Probablemente las personas comunes y corrientes, o sea la mayoría de los chilenos, piensen incluso la indistinción entre comportamientos mafiosos y el de muchos políticos. En cierto sentido que el Estado encarnado en sus representantes (varios parlamentarios y uno que otro ministro, por ahora) se vuelve indistinguible de la mafia (por lo menos en muchas de sus actuaciones). Y ese, finalmente, es el problema mayor que hace que los ciudadanos cada vez desconfíen más de sus instituciones y de sus representantes, e incluso de esta versión de la democracia, que no puede ser la única posible

¿Cómo salir de tamaño entuerto histórico? ¿Cómo devolverle a esta democracia algún decoro, alguna posibilidad de ajustarse a un ethos compartido? La respuesta es conocida, pero drástica y de difícil implementación, sobre todo cuando derechistas y progres que gozan de los beneficios de la administración del presente del país piensan que esta es la única realidad posible. Y que las cosas son así, porque ellos en el fondo nacieron para mandar o se han arrimado clientelarmente a algún líder o grupo político.

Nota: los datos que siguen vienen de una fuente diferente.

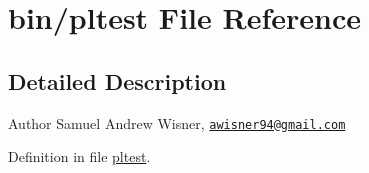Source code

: \hypertarget{pltest}{\section{bin/pltest File Reference}
\label{pltest}
}


\subsection{Detailed Description}
\begin{DoxyAuthor}{Author}
Samuel Andrew Wisner, \href{mailto:awisner94@gmail.com}{\tt awisner94@gmail.\+com} 
\end{DoxyAuthor}


Definition in file \hyperlink{pltest_source}{pltest}.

La respuesta claramente va por el lado de reponer (o establecer) nuevamente ciertos principios constitutivos de la República. Por ejemplo: que engañar y defraudar a la sociedad (y al Servicio de Impuestos Internos) es malo, sobre todo teniendo en cuenta que la mayoría no tiene poder, ni puede defenderse en la misma proporción que es abusada. Por ejemplo, que transitar entre cargos públicos y privados de alto rango requiere, al menos, cierta inhabilidad cuando lo que se discute tiene consecuencias sociales mayores. Incluso, estos principios no requieren verificarse en la realidad, sino que su función principal es guiar los comportamientos de los ciudadanos y sobre todo de sus representantes, funcionar como el faro que alumbra a moros y cristianos, como el mito al cual dirigirse y que le devuelve en algo la distinción a la tan decadente imagen actual de nuestra democracia.